Invisible Motherhood

Sarah R. Moore

November 21, 2024

I had the strangest dream the other night. Honestly, I felt somewhere between amused, embarrassed, and a little bit sad when I woke up. And I’ve definitely never had a dream like this before.

I had a dream that I was toilet paper. Inside a (clean) toilet.

I know. This is already weird. Bear with me.

The dream itself was very brief. There I was, being my toilet paper self in the bowl of clean water. All of a sudden, someone (I don’t know who) walked up to the toilet and started to pour this thick pink chemical onto me.

They were trying to make me dissolve. Disappear. Be gone forever.

I woke up before anything happened.
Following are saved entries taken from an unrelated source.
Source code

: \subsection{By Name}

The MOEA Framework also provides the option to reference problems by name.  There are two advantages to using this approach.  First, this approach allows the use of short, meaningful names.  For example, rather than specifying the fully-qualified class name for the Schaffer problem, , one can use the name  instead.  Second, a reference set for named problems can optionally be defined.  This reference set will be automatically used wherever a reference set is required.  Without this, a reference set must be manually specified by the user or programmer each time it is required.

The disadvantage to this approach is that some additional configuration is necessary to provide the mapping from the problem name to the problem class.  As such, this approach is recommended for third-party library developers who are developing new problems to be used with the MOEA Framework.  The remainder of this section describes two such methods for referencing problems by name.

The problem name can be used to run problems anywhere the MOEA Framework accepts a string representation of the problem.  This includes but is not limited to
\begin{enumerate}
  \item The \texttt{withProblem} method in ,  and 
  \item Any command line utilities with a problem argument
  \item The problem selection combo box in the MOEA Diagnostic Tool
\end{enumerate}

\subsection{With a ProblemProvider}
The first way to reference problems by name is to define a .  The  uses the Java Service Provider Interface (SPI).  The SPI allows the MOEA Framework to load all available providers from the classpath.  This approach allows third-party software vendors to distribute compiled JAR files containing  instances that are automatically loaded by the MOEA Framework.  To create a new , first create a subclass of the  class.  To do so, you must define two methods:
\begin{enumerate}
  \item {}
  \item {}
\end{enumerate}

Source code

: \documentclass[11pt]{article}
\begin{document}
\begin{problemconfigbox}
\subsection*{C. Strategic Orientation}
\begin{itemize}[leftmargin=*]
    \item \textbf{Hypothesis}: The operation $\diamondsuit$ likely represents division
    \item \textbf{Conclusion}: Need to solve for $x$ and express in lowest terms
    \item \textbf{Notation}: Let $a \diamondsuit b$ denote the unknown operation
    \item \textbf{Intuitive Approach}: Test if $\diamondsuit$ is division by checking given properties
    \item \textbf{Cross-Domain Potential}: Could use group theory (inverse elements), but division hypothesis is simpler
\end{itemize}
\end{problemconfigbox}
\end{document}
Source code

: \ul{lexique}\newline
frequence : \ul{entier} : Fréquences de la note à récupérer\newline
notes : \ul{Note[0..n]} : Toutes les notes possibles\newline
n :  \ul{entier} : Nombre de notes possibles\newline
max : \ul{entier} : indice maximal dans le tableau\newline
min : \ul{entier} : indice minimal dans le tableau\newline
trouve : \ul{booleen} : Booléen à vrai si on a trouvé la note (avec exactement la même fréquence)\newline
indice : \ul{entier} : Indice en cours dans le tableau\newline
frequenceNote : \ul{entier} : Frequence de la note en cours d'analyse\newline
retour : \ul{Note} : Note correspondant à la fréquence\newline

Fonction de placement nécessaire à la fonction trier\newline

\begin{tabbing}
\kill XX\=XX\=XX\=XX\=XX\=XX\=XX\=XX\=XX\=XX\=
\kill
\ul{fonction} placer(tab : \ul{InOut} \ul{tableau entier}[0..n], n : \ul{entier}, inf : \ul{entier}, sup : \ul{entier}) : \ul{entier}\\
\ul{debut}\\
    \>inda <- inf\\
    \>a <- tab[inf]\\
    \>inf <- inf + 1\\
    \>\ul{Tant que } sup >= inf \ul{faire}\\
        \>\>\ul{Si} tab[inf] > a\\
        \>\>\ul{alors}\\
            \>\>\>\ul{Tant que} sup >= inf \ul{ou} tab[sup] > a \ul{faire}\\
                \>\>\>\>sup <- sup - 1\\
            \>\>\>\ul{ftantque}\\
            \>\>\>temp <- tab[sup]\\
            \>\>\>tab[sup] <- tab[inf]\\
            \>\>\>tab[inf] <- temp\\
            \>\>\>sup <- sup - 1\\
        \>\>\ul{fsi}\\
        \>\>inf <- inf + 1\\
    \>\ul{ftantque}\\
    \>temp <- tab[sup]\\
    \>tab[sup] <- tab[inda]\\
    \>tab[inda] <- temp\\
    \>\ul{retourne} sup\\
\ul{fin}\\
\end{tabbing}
That was the whole dream.

The humor and embarrassment parts are fairly transparent here, and I’m not afraid to be a little bit (or a lot?) foolish in sharing this.

But the sad part?

It actually kind of made sense. Just the night before, something happened where I wasn’t feeling “seen.” I told my husband and daughter that I was feeling invisible and had a need to be acknowledged.

Every human on the planet needs to know that they matter. I was having a “low” night.

And that’s how it showed up in my dream; literally experiencing someone not “seeing” me, to the point where they were intending to dissolve my very existence.

To be clear, I know I matter. I don’t share this to worry anyone. It was a circumstance-specific situation that has since passed, not to mention, I’m blessed to be able to think of more than a small handful of friends and family members who very much want me around. I’m truly okay.

And still…

We, particularly as mothers, do a lot of invisible work. And unless we say something, the mental load – the whole lot of it – stays hidden in the category of things people can take for granted.

Because we let them.

All this to say, the situation—and the weird dream—got me thinking. Am I showing up for myself? Am I communicating my needs? Where am I on healthy boundaries? Do I say yes too much to others, only to have “no’s” left over for myself because I’m too tapped out?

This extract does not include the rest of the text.